You don’t need a “weighted” hula hoop for hoop dance fitness. I repeat: You don’t need a “weighted” hula hoop for hoop dance fitness, and I’m on a mission to drop this terminology.

Handmade hoops are what started the hoop dance and fitness phenomenon. Most hoop makers like myself use a variety of different tubing options so we can size people appropriately. Handmade hoop sizing is based on these factors: height, body type, experience level and flow style (in other words, how you intend to use the hoop). The larger the diameter, the slower the hoop spins which makes it easier for on-body hooping. Small, lightweight hoops work best for off-body technique because they provide less stress on the hands. Hoop sizing works like surf boards in the sense that, we go smaller and lighter as we get more advanced. A small, light hoop also provides a faster rotation which equates to increased cardio during on-body hooping.

Simply put: no one needs a hoop that weighs more than 2 pounds.


I’ve been teaching modern day hoop dance for more than a decade (I’m the creator of both Hoola Fit and Hoola Monsters), and one of my biggest hurdles is re-educating new hoopers on what equipment is needed and effective for hula hoop fitness. There’s been a lot of misinformation circulated in this regard, which I’ll address momentarily. But first: let me give you some hoop history:

Modern day hoop dance is an emerging art form that stemmed from the use of handcrafted hoops. It began in the mid ’90’s when a jam band known as The String Cheese Incident started tossing large adult-sized, handmade hoops out into the audience during their concerts to get people moving, dancing and having fun. In the hooping community, Anah Reichenbach is considered the “Mother of Modern Day Hoop Dance.” Anah, along with her hula hoop performance partner Christabel Zamor, helped to pave the way for hoop dance as we now know it. (Side Note: Christabel is my original teacher, and she was the creator of one of the very first hula hoop fitness programs).

From there, the hoop community began to form. Burning Man was also a catalyst for hoopers to gather, connect, share tricks, and push the art form forward. By the mid 2000’s, the hula hooping craze was going strong. Actresses like Marisa Tomei and even former first lady Michelle Obama were in on the action.
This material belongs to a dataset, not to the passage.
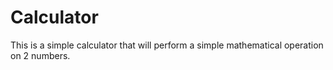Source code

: # Calculator

This is a simple calculator that will perform a simple mathematical operation on 2 numbers.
Still… we are talking about handcrafted hoops that weighed no more than 2 pounds.

Fast forward to 2011. The American Council on Exercise took notice of the hoop fitness trend and conducted a comprehensive study to determine if hooping was an effective workout or “just child’s play.” Sixteen women between the ages of 16 and 59 were evaluated while hula hooping with handmade hoops. The participants averaged 151 heart beats per minute, burning an average of 420 calories an hour hooping [source: Goodman]. To put that in perspective, the average 154-pound (70-kilogram) person burns approximately 220 calories during a half hour of heavy yard work or vigorous weight lifting [source: CDC]. Simply put, the study found that hooping with handcrafted hoops is considered an “excellent form of fitness.”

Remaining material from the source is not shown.